夢を見ていた。
夢を見ていた。
昏い、暗い夢だ。耳が痛くなるほどの静寂の中、独りでいる。両足でしっかり立っているはずなのに足元が覚束ない。歩いても歩いても、ただの闇。両目は確かに開いているのに、なにも見えない。
誰かの名前を呼ぼうとして、誰の名前も思いつかないことに気が付いた。
恐怖を感じた。寒いと思った。
このまま、ここに、ずっと独り。
誰か。
誰か。
誰か。
……誰が?
声がした。
――かわいそうに。
――あなたはまるで……ね。
目を開けたら、知らない天井が広がっていた。暗闇が夢であったことにほっとしたが、油断は出来ない。
ここはどこだろう。自分の寝所ではないことは確かだが、神殿でもないとは限らない。なにせミーコが出歩ける範囲は事細かく決められていて、神殿にも知らない場所はたくさんあるのだ。
ゆっくりと起き上がって視線を巡らせる。部屋は六畳。床の間と、押し入れらしき戸がある。障子張りの引き戸からは光が漏れていて、まだ夜ではないことが判った。
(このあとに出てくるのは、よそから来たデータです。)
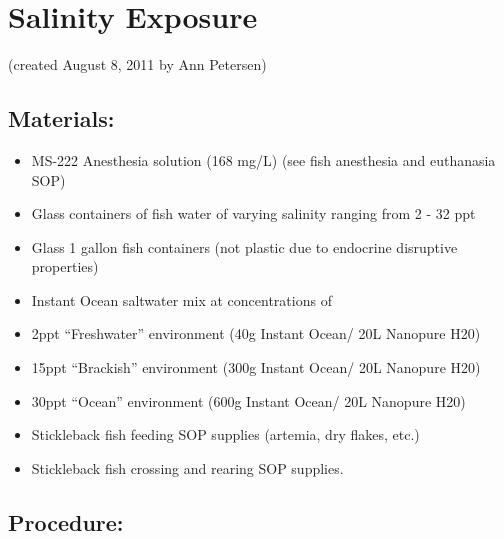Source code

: \documentclass[
]{book}
\providecommand{\tightlist}{%
  \setlength{\itemsep}{0pt}\setlength{\parskip}{0pt}}
\begin{document}
\hypertarget{salinity-exposure}{%
\section{Salinity Exposure}\label{salinity-exposure}}

(created August 8, 2011 by Ann Petersen)

\hypertarget{materials-7}{%
\subsection{Materials:}\label{materials-7}}

\begin{itemize}
\tightlist
\item
  MS-222 Anesthesia solution (168 mg/L) (see fish anesthesia and euthanasia SOP)
\item
  Glass containers of fish water of varying salinity ranging from 2 - 32 ppt
\item
  Glass 1 gallon fish containers (not plastic due to endocrine disruptive properties)
\item
  Instant Ocean saltwater mix at concentrations of
\item
  2ppt ``Freshwater'' environment (40g Instant Ocean/ 20L Nanopure H20)
\item
  15ppt ``Brackish'' environment (300g Instant Ocean/ 20L Nanopure H20)
\item
  30ppt ``Ocean'' environment (600g Instant Ocean/ 20L Nanopure H20)
\item
  Stickleback fish feeding SOP supplies (artemia, dry flakes, etc.)
\item
  Stickleback fish crossing and rearing SOP supplies.
\end{itemize}

\hypertarget{procedure-11}{%
\subsection{Procedure:}\label{procedure-11}}
\end{document}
ここが神殿のどこかであるならば、自分は脱出に失敗したということになる。しかし室内に見張りはいないし、縛られてもいない。ならば、まだ機会はあるかもしれない。
ミーコは立ち上がった。足音を殺して障子戸に近づき、そっと戸に手をかける。鍵は掛けられていない、良かったと思うと同時に足音が聞こえてきて、びくりと肩を震わせた。
「ミーコ、入るぞ」
引き戸を二回叩いてから開けたら、布団が空だった。
しかしシロは冷静だった。先ほどまで寝息を立てていた少女は確かに布団にはいなかったが、探すまでもなかったからだ。ため息をついて、押し入れの戸に近づいていく。慌てていたのだろう、戸はわずかに開いていて、白い着物の裾が見えた。あの少女が隠れるなら下の段だろう。シロはしゃがみこんで、面倒くさそうに口を開いた。
「一応訊くが、なにやってんだ?」
返答が無い。シロは気が長い方ではないので、迷いもせずに戸を開けた。
「おい、隠れるのが流行りなのか、最近の巫女は」
ミーコは、頭を抱えるようにしてうずくまっていた。シロの声にびくりと反応し、そっと手を頭からどける。
「……あ…。シロ、か?」
「ほかに誰に見える」
恐る恐るといった体で見上げてくる少女にそう答えると、少女は明らかにほっとした様子で息を吐いた。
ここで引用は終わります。